◆ What you have to do ◆
For each line in the data that includes "AppendText", make a copy.

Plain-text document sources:

● ● ● ● ●

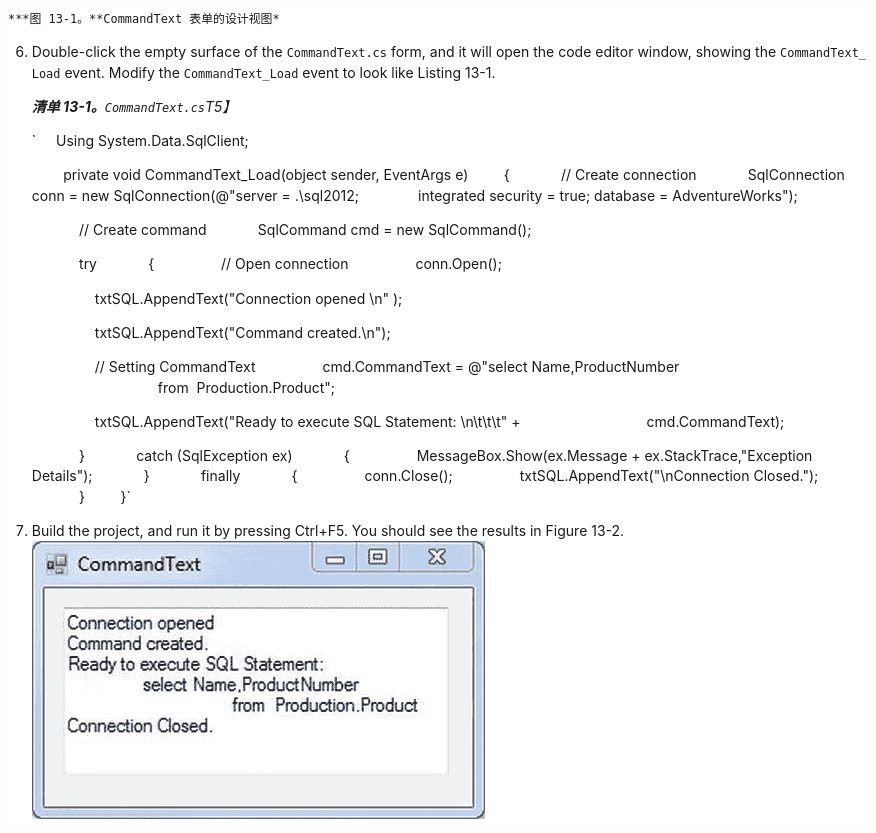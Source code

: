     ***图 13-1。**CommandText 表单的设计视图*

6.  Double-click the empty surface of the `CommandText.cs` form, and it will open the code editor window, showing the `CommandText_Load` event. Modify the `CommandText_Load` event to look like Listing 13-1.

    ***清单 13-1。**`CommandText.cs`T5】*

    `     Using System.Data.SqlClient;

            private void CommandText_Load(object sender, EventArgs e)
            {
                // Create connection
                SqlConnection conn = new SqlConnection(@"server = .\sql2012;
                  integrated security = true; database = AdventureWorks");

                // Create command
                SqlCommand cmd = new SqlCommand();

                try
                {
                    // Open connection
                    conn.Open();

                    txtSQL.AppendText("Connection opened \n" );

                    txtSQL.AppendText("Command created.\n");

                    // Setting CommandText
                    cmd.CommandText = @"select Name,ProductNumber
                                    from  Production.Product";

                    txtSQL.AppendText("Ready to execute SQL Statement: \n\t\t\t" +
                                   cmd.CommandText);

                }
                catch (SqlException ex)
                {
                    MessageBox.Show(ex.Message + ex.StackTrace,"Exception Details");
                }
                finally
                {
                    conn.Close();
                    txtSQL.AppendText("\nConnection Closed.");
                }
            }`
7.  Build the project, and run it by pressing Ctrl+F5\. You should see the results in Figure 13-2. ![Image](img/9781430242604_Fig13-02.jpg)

● ● ● ● ●

◆ Expected answer ◆
                    txtSQL.AppendText("Connection opened \n" );
                    txtSQL.AppendText("Command created.\n");
                    txtSQL.AppendText("Ready to execute SQL Statement: \n\t\t\t" +
                    txtSQL.AppendText("\nConnection Closed.");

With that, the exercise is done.